I brani di Are You Experienced incontrano il consenso generale, inni quasi della “controcultura giovanile”, da Foxy Lady a Purple Haze a The Wind Cries Mary, e prima della fine dell’anno l’immagine di Hendrix è ormai familiare e molto stimata nell’ambiente discografico e dello spettacolo.

I termini della nuova «musica elettrica» diventano parole comuni, alla portata di tutti.

La ruota pop inizia a macinare il personaggio con furore crescente e sembra, in  più di un momento, che la passione della leggenda riesca a cancellare la realtà dell’uomo.

Per Jimi, la vittoria si trasforma presto in sacrificio.

Il primo album aveva promesso un nuovo stile di cose, una rappresentazione totale che faceva tutt’uno dell’artista e della musica in un’indelebile immagine. Ma una volta superato l’effetto della sorpresa, appesi al muro i primi dischi d’oro, gli stadi pieni di gente disposta a salutare con l’applauso anche il tentativo più scalcinato, il momento della creatività e del coraggio sembra perdersi e svanire.

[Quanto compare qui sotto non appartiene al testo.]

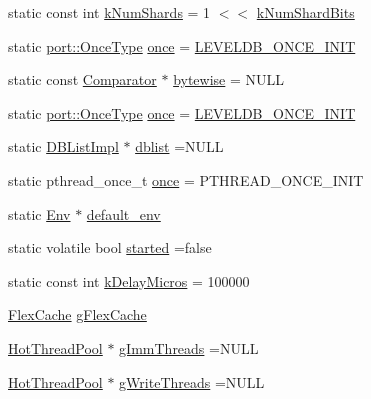 \begin{DoxyCompactItemize}
static const int \hyperlink{namespaceleveldb_aba1a810d4663b150df2768b04205f5ed}{k\+Num\+Shards} = 1 $<$$<$ \hyperlink{namespaceleveldb_ac3f66d6fb2271c29359e1cd233b1f8ca}{k\+Num\+Shard\+Bits}
\item 
static \hyperlink{namespaceleveldb_1_1port_a80651a8fb458d9b7b3c1f492f9abd055}{port\+::\+Once\+Type} \hyperlink{namespaceleveldb_aaca89bbfe8c9115ec6faaf59a77ca965}{once} = \hyperlink{port__posix_8h_aa0f16c685b4ebb93ccc49f5ae36e1c9d}{L\+E\+V\+E\+L\+D\+B\+\_\+\+O\+N\+C\+E\+\_\+\+I\+N\+I\+T}
\item 
static const \hyperlink{structleveldb_1_1_comparator}{Comparator} $\ast$ \hyperlink{namespaceleveldb_abacb49d42ee3c64ccbc0ce22391816d4}{bytewise} = N\+U\+L\+L
\item 
static \hyperlink{namespaceleveldb_1_1port_a80651a8fb458d9b7b3c1f492f9abd055}{port\+::\+Once\+Type} \hyperlink{namespaceleveldb_aaca89bbfe8c9115ec6faaf59a77ca965}{once} = \hyperlink{port__posix_8h_aa0f16c685b4ebb93ccc49f5ae36e1c9d}{L\+E\+V\+E\+L\+D\+B\+\_\+\+O\+N\+C\+E\+\_\+\+I\+N\+I\+T}
\item 
static \hyperlink{classleveldb_1_1_d_b_list_impl}{D\+B\+List\+Impl} $\ast$ \hyperlink{namespaceleveldb_a104dd68e027e61627f258f17081d6f38}{dblist} =N\+U\+L\+L
\item 
static pthread\+\_\+once\+\_\+t \hyperlink{namespaceleveldb_ae0ee2b9a8da60ad51918137eba9ffedb}{once} = P\+T\+H\+R\+E\+A\+D\+\_\+\+O\+N\+C\+E\+\_\+\+I\+N\+I\+T
\item 
static \hyperlink{classleveldb_1_1_env}{Env} $\ast$ \hyperlink{namespaceleveldb_a9ade93809ff59d5e6da0adc55c326a84}{default\+\_\+env}
\item 
static volatile bool \hyperlink{namespaceleveldb_a0e7f6672e194b1079b807f4fcf034599}{started} =false
\item 
static const int \hyperlink{namespaceleveldb_a5534e21c4b10affbe7390a9642ac0668}{k\+Delay\+Micros} = 100000
\item 
\hyperlink{classleveldb_1_1_flex_cache}{Flex\+Cache} \hyperlink{namespaceleveldb_a3c9ccbdb7bb66e9960b24c3e4a0f5b0d}{g\+Flex\+Cache}
\item 
\hyperlink{classleveldb_1_1_hot_thread_pool}{Hot\+Thread\+Pool} $\ast$ \hyperlink{namespaceleveldb_a1f4ec1a2203290cdf5dc08089e6ab3aa}{g\+Imm\+Threads} =N\+U\+L\+L
\item 
\hyperlink{classleveldb_1_1_hot_thread_pool}{Hot\+Thread\+Pool} $\ast$ \hyperlink{namespaceleveldb_af1ea4d410a9bc7416f346ba434c62e20}{g\+Write\+Threads} =N\+U\+L\+L
\item 
$$
\end{DoxyCompactItemize}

Con un pubblico che non gli pone alcuna difficoltà, pronto a farsi sedurre completamente, ed i musicisti del complesso incapaci di reggere il confronto (anche se Hendrix, in tutta franchezza, non concedeva loro molto spazio), Jimi si trova senza più stimoli artistici.

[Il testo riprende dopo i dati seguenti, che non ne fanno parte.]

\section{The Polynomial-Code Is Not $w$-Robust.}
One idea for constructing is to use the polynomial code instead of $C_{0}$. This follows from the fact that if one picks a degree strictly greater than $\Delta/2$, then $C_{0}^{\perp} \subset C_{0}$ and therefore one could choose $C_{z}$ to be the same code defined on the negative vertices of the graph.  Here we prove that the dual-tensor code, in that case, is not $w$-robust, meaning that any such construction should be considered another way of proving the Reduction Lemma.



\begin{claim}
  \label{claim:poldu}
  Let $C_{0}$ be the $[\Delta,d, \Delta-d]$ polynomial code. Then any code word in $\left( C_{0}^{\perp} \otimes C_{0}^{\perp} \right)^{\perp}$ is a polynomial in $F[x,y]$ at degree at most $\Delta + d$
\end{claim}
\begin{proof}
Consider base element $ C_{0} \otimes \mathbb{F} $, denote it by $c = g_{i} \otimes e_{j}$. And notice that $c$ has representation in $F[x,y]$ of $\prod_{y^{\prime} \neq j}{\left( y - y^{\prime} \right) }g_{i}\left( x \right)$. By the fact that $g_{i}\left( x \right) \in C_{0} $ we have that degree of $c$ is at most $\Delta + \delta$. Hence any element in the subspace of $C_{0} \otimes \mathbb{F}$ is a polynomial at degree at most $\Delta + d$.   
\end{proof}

La strada intrapresa appare quanto mai difficile.

Nascono violente dispute sulla conduzione manageriale; Jimi la chiama «schiavitù del pop».

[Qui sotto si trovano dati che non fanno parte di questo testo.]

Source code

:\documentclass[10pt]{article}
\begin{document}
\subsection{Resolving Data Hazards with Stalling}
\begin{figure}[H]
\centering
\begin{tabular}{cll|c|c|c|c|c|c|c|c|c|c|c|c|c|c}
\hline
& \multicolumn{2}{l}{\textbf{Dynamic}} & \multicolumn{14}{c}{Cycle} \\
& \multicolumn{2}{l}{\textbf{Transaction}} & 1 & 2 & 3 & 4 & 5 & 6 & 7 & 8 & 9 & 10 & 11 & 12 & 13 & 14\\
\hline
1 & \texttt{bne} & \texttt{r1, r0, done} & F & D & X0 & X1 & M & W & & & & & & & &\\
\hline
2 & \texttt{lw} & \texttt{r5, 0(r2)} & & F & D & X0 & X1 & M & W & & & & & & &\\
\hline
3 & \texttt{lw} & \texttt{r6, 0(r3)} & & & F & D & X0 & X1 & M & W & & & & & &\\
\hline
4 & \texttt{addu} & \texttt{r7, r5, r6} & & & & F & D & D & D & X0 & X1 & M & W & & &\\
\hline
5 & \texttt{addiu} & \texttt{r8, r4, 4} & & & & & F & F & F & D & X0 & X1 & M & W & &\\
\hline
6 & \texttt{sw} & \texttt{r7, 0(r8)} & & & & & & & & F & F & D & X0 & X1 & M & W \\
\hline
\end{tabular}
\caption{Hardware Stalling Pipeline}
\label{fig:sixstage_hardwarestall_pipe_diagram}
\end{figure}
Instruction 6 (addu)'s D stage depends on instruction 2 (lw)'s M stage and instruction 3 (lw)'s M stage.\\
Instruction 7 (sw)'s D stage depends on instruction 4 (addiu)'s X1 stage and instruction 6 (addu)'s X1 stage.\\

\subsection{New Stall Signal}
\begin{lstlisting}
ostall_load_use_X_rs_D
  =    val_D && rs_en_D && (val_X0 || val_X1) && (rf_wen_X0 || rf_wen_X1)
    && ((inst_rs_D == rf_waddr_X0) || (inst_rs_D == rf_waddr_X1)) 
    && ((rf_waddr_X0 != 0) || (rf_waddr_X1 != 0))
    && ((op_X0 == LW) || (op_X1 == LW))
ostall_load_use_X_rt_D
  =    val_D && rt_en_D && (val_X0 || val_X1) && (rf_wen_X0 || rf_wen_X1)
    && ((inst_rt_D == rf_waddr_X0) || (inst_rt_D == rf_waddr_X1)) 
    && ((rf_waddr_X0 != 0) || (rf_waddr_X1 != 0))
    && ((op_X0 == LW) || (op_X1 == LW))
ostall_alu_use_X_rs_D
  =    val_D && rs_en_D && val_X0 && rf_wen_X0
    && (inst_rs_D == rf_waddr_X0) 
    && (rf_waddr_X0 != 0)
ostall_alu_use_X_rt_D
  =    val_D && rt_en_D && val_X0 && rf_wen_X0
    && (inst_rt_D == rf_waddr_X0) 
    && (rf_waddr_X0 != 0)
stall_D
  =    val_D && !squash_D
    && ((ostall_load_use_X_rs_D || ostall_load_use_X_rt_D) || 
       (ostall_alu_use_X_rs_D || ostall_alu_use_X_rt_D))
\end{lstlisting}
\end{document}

La notorietà pubblica gli procura problemi con la polizia, dapprima in Svezia poi in Canada, dove viene arrestato per possesso di droga (l’accusa successivamente cadrà).

Mentre da un lato crescono i problemi personali, d’altro canto la musica sembra giunta a un punto morto. Se è lecito affermare che, limitandosi alla discografia ufficiale, Jimi non fece mai un brutto disco (la maggior parte degli album, anzi, sono classici indiscussi) è vero anche che si trovò spesso a corto di buon materiale; nè lo stile nè i virtuosismi potevano salvarlo, in simili occasioni. Axis: Bold As Love, secondo LP, si limita a perfezionare il discorso di Are You Experienced; ancor più pecche mostra il doppio Electric Ladyland successivo.

Jimi sembra cercare nuovi mezzi espressivi, meno macchinosi e artificiosi, qualcosa di più organico capace di dar forma agli intrecci della sua chitarra e all’anarchia dei testi.

Solo con brani di altri autori (All Along the Watchtower, di Bob Dylan, Star Spangled Banner, l’inno nazionale americano rivisto in chiave distruttiva e non più celebrativa) l’artista riesce a dar libero sfogo a quel che gli vibra in mente.

L’Experience si scioglie alla fine del 1968; Jimi è molto deluso da come il progetto si sta sviluppando. Jeffrey e Chandler se ne sono già andati, nel gennaio di quell’anno fatale.

Da solo, Jimi sceglie la strada del ritiro; lontano da concerti e sale d’incisioni, preferisce il clima informale delle «apparizioni d’onore» e delle esibizioni non ufficiali, tra amici.

Scemata così la tensione, i suoi concerti acquistano nuova grinta. Ora Hendrix è ancora più restio che nel passato a cedere ad altri lo scettro del potere: una testimonianza di questa ritrovata energia è reperibile su DVD, con la registrazione del leggendario concerto del Capodanno 1970, al Fillmore East.

Sul fronte discografico, Jimi costruisce un nuovo studio, Electric Lady, apprestandosi a una serie di registrazioni per album futuri.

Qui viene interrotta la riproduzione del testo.